Once I dared ask my mother how old Teiraa-san was. I was helping her make mochi for our own hana-matsuri that night. In my excitement to see my cousins and aunts and uncles I had more courage than usual.
I asked my bold question but kept my face pointed toward the mass of glutinous rice I was sugaring. I heard her stop and wipe her hands across her apron.
She sighed, “Not as old as you think, Ayaka, but he has lived more than most of us.”
What a magnificent riddle this sentence was for me. I knew that Teiraa-san was the oldest son of his father and so many years my senior. I finished sugaring the mochi, wrapped it carefully in plastic and put it in the fridge, my thoughts bustling with reasons why Teiraa-san might be so lucky.
That night when he finally stopped by our party, after my father had shouted his welcome and two of my aunts had accosted him with dress ideas, Teiraa-san stood alone under the largest cherry tree on our property sipping a frosty mug of beermy mother had pressed upon him. I was, to my great embarrassment, just above him in the branches of the tree. It was the last year I was allowing myself the luxury of climbing the tree during the matsuri, for the next year I could no longer behave like such a child.

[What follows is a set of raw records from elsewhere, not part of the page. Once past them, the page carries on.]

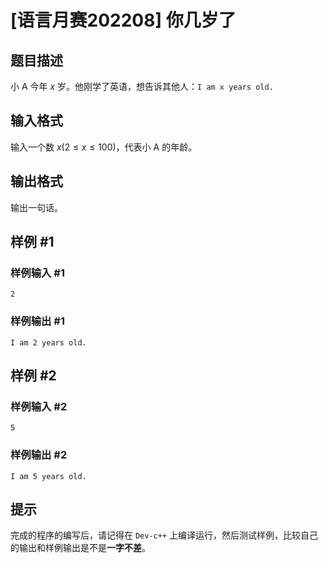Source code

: # [语言月赛202208] 你几岁了

## 题目描述

小 A 今年 $x$ 岁。他刚学了英语，想告诉其他人：`I am x years old.`

## 输入格式

输入一个数 $x(2\le x \le 100)$，代表小 A 的年龄。

## 输出格式

输出一句话。

## 样例 #1

### 样例输入 #1
```
2
```

### 样例输出 #1

```
I am 2 years old.
```

## 样例 #2

### 样例输入 #2
```
5
```

### 样例输出 #2

```
I am 5 years old.
```

## 提示

完成的程序的编写后，请记得在 `Dev-c++` 上编译运行，然后测试样例，比较自己的输出和样例输出是不是**一字不差**。
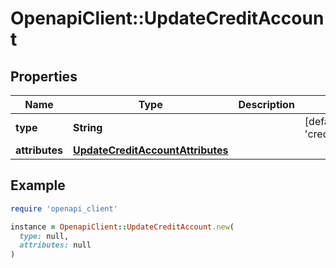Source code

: # OpenapiClient::UpdateCreditAccount

## Properties

| Name | Type | Description | Notes |
| ---- | ---- | ----------- | ----- |
| **type** | **String** |  | [default to &#39;creditAccount&#39;] |
| **attributes** | [**UpdateCreditAccountAttributes**](UpdateCreditAccountAttributes.md) |  |  |

## Example

```ruby
require 'openapi_client'

instance = OpenapiClient::UpdateCreditAccount.new(
  type: null,
  attributes: null
)
```

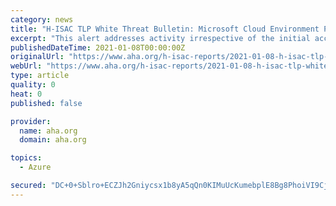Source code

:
 ```yaml
---
category: news
title: "H-ISAC TLP White Threat Bulletin: Microsoft Cloud Environment Post-Compromise Threat Activity Detection"
excerpt: "This alert addresses activity irrespective of the initial access vectors leveraged that CISA attributes to an APT threat actor. Specifically, this alert serves to address threat actor exploitation via the compromise of applications in a victim’s Microsoft 365 (M365)/Azure environment in addition to the utilization of additional credentials and API access to cloud resources of private and public sector organizations."
publishedDateTime: 2021-01-08T00:00:00Z
originalUrl: "https://www.aha.org/h-isac-reports/2021-01-08-h-isac-tlp-white-threat-bulletin-microsoft-cloud-environment-post"
webUrl: "https://www.aha.org/h-isac-reports/2021-01-08-h-isac-tlp-white-threat-bulletin-microsoft-cloud-environment-post"
type: article
quality: 0
heat: 0
published: false

provider:
  name: aha.org
  domain: aha.org

topics:
  - Azure

secured: "DC+0+Sblro+ECZJh2Gniycsx1b8yA5qQn0KIMuUcKumebplE8Bg8PhoiVI9CjMduDRA/Wnxd7wL3ciqX0X1NFei6AGM2Yw+r503HYktyAzEfI6V8dKDy6peCOoWZEx8ULPEPF/WnEk029MqJhfl1ORqO21fg2ACyZzedmOiCK5X+azhTJ0r1BgZbFplDsVN8QdNTHK2nyxR+UK4z4SA2vjUtsnVXatoZ/CeGmmkPeUv0gcgJS561Xo+FhATHjnAUWtzLunv94bVWaW7XFY+uInzkpuxyuaPeOQhOgPHJ8Z71rCvlA05aYfDwOhwkugNQmAwh6/uc/3ok/0qFssDoIdqlkyfar/twFjWMKR1i7Ks=;iRGWvMa7IFwRMid2yekVrA=="
---
```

I had been studying the effect of the wind on blossoms that didn’t seem at all likely to fall but then did with only the slightest breeze when I heard my father’s customary boom and so knew that Teiraa-san was in the garden. I had resolved to climb down immediately so as to study his face and determine his age but then a handful of enormous dragonflies had landed on the very branch I was sitting and I lost myself completely in an examination of their jeweled serpentine bodies.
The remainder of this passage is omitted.